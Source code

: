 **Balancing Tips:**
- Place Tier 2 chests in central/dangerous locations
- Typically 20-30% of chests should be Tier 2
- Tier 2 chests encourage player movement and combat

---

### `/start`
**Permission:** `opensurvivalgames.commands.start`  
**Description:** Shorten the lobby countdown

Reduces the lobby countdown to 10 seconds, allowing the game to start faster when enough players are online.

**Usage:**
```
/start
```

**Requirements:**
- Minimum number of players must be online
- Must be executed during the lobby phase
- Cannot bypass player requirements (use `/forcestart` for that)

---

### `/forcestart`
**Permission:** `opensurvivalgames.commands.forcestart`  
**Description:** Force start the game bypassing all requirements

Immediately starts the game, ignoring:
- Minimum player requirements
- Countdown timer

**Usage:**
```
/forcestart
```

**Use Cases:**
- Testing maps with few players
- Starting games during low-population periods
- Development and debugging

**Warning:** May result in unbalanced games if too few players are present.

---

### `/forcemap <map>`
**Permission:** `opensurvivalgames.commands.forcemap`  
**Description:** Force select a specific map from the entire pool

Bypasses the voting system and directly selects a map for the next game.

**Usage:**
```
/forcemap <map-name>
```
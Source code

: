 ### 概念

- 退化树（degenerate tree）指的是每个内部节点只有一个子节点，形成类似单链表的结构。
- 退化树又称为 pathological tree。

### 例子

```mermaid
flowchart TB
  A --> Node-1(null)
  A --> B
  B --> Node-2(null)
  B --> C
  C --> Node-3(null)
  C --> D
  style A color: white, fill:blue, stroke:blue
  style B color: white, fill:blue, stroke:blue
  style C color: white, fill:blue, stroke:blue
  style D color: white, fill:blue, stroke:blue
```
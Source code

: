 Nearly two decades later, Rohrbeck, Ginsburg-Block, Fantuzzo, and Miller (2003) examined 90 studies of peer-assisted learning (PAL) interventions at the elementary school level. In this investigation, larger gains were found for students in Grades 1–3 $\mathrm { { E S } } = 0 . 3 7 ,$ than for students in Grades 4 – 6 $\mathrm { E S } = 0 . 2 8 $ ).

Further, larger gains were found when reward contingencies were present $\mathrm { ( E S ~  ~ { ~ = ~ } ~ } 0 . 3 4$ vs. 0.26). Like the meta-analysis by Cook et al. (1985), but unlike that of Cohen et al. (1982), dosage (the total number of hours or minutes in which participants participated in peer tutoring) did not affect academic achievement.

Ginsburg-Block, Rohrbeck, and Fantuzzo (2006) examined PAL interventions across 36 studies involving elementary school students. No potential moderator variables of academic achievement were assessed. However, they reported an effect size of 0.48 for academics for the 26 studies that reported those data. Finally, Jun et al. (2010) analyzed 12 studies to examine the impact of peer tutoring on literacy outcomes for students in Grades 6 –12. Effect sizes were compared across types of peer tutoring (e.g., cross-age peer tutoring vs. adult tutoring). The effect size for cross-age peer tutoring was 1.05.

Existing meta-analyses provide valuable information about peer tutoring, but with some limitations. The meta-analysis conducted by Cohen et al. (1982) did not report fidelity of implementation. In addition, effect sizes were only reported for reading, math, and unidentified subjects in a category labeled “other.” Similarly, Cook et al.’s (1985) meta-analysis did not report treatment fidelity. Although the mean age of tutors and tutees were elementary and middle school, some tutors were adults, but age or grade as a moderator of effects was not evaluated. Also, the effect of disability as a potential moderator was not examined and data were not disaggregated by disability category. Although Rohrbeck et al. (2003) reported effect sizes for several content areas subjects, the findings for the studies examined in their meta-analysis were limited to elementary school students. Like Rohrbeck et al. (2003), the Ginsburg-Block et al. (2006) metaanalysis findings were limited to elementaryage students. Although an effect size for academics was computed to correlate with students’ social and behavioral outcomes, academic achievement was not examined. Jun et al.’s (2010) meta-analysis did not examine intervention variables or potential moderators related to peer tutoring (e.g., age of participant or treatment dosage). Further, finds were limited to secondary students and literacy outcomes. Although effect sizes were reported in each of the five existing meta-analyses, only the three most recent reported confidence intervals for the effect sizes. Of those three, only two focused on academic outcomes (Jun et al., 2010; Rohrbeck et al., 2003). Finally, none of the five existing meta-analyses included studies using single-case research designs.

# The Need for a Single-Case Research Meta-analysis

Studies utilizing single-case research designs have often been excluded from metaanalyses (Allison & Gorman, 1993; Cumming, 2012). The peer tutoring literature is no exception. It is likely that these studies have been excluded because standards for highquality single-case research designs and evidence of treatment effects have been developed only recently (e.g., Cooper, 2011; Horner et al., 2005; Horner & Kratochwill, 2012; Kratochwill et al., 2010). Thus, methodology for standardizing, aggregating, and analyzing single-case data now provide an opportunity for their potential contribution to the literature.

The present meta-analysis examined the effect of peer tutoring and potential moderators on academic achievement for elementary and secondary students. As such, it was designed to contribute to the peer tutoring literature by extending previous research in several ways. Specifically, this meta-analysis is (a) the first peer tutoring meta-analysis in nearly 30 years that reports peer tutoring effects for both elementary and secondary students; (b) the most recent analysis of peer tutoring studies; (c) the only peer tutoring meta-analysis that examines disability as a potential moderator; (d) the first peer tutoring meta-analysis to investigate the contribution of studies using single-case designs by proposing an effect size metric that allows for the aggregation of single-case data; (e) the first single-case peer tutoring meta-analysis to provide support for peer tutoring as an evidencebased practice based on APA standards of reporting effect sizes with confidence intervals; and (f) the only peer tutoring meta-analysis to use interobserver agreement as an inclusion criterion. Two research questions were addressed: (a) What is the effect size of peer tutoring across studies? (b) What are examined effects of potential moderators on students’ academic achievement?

> What to work on
Where a line of the material above holds the string "during", copy that line.

> The completed task
- Must be executed during the lobby phase
- Starting games during low-population periods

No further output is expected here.